Deadlock or missed wakeup with heavy I/O, file deletion, and snapshot creation on Debian Linux/ppc64le #11527

nwf · 2021-01-26T15:27:10Z

System information

Type	Version/Name
Distribution Name	Debian
Distribution Version	10.7
Linux Kernel	4.19.0-13-powerpc64le
Architecture	powerpc64le, dual socket, 22 cores per socket
ZFS Version	0.8.6-1~bpo10+1
SPL Version	same as ZFS

There are two zpools in this machine: one is a single NVMe device and holds the root filesystem while the other is five spinning rust drives and a SSD l2arc. The spinning rust drives are the pool of concern and are fully given over to dmcrypt and thence to ZFS; there is no dmcrypt intermediation of the l2arc.

Describe the problem you're observing

When doing a large, ccache-enabled build which generates lots of I/O to the spinning rust zpool, zfs-auto-snapshot's zfs snapshot commands, also targeting that pool, appear to be able to bring the system to standstill. It seems that txg_quiesce goes to sleep and stays there (in D state); on what, I cannot say. txg_sync is asleep but in S state.

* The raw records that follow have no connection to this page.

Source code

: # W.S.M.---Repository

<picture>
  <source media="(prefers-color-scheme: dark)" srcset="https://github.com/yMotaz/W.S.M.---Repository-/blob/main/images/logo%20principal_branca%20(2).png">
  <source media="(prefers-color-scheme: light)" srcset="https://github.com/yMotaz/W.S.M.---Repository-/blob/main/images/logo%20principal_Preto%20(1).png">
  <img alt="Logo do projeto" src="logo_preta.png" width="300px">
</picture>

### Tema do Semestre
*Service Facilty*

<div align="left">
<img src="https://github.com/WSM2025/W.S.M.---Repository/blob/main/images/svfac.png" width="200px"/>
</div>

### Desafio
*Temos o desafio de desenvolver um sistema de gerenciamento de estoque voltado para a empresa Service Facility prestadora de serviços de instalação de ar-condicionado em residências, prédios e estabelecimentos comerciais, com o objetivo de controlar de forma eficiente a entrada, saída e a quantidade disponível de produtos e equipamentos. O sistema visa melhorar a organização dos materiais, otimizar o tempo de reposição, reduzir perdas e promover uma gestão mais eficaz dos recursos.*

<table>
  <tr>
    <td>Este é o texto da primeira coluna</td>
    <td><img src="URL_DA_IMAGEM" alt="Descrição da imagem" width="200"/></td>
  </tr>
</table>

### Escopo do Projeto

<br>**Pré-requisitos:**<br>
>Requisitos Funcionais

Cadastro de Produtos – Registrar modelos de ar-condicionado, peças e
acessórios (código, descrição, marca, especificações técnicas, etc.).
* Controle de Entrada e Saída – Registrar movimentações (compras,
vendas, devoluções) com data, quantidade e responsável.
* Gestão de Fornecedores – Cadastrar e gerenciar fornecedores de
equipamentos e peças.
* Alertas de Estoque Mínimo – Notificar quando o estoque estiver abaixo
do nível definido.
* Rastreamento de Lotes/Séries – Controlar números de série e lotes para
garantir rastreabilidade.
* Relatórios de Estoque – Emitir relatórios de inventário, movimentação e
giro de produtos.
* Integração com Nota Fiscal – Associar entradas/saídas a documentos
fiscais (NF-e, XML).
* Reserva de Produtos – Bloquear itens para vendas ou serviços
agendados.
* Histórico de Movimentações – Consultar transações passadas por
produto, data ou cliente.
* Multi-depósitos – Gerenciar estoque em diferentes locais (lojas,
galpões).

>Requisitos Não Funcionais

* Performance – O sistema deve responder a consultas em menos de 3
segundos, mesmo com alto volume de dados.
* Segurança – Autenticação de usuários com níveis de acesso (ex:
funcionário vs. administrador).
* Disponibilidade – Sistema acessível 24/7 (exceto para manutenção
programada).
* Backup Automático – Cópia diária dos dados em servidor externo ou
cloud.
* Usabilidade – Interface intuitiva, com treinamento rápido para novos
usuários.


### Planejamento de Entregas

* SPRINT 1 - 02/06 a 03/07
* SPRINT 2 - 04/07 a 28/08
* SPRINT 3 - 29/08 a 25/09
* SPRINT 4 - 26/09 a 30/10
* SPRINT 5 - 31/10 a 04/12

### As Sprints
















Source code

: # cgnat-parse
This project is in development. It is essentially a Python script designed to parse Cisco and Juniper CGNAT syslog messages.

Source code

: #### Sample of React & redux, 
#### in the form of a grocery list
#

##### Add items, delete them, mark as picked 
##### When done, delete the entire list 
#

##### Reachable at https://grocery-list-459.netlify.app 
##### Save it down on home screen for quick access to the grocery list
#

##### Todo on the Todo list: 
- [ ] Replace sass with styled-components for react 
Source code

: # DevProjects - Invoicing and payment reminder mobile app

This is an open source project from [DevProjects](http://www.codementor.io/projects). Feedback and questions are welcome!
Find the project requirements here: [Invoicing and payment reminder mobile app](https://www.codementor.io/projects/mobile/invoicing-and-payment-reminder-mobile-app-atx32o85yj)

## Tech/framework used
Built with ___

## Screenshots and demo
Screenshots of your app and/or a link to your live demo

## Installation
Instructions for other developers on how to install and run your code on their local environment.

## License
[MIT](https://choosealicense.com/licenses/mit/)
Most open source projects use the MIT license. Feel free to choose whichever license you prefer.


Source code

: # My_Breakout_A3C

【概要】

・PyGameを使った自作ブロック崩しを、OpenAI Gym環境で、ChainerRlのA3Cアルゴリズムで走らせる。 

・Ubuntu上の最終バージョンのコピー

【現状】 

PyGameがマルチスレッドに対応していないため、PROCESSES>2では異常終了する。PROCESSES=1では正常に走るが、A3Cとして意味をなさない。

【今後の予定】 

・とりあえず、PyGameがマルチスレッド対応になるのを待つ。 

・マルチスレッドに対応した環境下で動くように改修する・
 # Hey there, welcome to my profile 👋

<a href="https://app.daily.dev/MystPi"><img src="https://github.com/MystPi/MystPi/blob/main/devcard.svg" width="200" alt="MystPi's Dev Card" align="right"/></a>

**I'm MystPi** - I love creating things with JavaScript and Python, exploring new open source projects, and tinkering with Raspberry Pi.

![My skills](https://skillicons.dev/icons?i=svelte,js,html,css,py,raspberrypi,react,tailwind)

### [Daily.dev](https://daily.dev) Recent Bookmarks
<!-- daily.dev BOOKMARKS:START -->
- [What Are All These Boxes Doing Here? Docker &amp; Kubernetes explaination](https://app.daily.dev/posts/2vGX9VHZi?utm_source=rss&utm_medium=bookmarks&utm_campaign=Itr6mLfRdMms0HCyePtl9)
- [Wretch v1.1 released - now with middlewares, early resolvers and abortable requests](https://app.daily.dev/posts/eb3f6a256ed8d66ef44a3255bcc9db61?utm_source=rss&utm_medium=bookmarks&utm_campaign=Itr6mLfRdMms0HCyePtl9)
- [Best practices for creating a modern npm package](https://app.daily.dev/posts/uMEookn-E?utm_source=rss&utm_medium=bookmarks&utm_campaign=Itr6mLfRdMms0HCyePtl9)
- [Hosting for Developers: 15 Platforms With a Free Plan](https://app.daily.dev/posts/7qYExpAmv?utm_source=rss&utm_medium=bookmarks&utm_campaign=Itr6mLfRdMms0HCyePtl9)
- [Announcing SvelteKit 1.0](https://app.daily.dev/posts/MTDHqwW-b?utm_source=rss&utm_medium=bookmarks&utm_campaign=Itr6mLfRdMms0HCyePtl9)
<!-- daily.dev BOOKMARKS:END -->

Please find attached a list of most threads involved in zfs or spl at the time of deadlock; for each, I have captured /proc/$PID/status, /proc/$PID/cmdline | tr '\000' ' ' and /proc/$PID/stack. I have removed all threads that appeared to be unrelated or merely idle task queues awaiting work. If there's additional information I could provide, please do not hesitate to ask; if I do not have it at present I shall attempt to capture it next time the issue rears its ugly head.

Describe how to reproduce the problem

I'm unsure how to have anyone else reproduce the problem, but the above recipe happens often enough on this machine that I have had this occur somewhere in the vicinity of once per month on average, though we're at twice this week, so that's exciting! I've told zfs-auto-snapshot to not take hourly snapshots, in hopes that whatever's being tickled is tickled less often.

FWIW, this happened as well with 0.7.5 before I moved up to the 0.8 series.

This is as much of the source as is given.